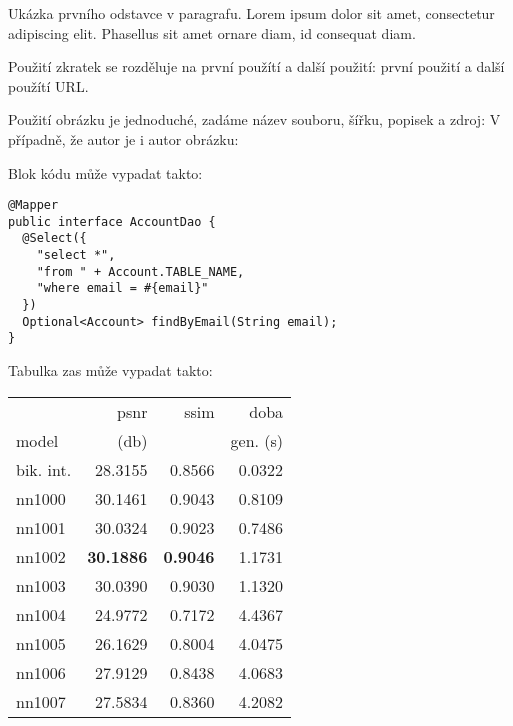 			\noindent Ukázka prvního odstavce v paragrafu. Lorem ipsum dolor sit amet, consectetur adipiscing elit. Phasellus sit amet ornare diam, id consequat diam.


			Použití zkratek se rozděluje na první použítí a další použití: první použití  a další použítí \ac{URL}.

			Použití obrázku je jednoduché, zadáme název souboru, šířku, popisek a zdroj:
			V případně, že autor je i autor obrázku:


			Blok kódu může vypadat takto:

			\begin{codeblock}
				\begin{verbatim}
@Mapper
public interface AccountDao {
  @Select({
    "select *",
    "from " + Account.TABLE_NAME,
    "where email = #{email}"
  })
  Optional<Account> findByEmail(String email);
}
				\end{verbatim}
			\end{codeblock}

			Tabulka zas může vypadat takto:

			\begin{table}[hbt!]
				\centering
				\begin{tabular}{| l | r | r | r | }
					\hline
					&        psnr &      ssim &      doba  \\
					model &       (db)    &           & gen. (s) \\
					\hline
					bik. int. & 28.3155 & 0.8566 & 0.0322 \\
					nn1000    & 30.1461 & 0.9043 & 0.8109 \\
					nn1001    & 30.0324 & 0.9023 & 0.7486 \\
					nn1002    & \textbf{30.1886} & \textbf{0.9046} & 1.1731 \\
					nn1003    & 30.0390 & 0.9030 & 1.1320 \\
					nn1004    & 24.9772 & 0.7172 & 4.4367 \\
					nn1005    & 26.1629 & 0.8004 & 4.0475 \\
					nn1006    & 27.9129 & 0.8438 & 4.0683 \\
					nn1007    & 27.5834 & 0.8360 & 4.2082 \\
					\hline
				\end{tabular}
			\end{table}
##########
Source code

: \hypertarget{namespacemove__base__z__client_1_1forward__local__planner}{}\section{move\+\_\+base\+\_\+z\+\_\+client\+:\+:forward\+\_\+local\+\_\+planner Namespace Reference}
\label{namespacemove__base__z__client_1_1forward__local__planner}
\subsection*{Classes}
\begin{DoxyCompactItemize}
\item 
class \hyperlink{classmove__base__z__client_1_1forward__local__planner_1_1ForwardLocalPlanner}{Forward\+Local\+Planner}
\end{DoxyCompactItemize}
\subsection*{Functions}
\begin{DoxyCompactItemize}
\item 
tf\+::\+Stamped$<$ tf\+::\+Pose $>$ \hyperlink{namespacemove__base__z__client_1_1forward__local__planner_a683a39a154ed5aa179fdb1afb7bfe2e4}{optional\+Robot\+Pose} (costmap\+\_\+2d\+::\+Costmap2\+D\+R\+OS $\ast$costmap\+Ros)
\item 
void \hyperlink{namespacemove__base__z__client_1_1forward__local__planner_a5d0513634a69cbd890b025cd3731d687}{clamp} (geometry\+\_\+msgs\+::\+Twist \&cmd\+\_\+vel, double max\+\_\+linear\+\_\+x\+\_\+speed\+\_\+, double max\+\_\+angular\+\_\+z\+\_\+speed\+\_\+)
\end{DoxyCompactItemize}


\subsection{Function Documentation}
##########
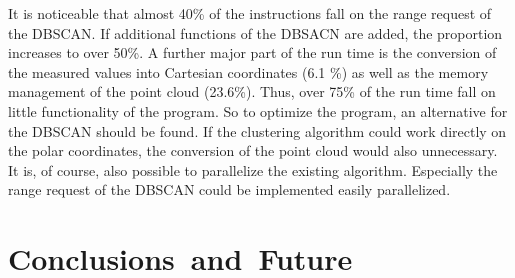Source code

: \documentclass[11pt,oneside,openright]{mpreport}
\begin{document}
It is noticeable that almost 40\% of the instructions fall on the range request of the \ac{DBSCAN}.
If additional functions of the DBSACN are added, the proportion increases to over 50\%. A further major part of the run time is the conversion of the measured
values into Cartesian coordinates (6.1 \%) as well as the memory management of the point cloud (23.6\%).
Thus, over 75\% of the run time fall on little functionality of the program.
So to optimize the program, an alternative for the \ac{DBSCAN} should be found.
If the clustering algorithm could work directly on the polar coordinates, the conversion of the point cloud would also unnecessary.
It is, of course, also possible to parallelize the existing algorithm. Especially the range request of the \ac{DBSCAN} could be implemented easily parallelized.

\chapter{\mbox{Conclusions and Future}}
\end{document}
##########
(What to produce):
All pictures are to be skipped. Output, word for word, the lines in the data above starting at the line containing "id consequat diam." and ending at the line containing "Tabulka zas může".

(Exercise solution):
 			\noindent Ukázka prvního odstavce v paragrafu. Lorem ipsum dolor sit amet, consectetur adipiscing elit. Phasellus sit amet ornare diam, id consequat diam.


			Použití zkratek se rozděluje na první použítí a další použití: první použití  a další použítí \ac{URL}.

			Použití obrázku je jednoduché, zadáme název souboru, šířku, popisek a zdroj:
			V případně, že autor je i autor obrázku:


			Blok kódu může vypadat takto:

			\begin{codeblock}
				\begin{verbatim}
@Mapper
public interface AccountDao {
  @Select({
    "select *",
    "from " + Account.TABLE_NAME,
    "where email = #{email}"
  })
  Optional<Account> findByEmail(String email);
}
				\end{verbatim}
			\end{codeblock}

			Tabulka zas může vypadat takto:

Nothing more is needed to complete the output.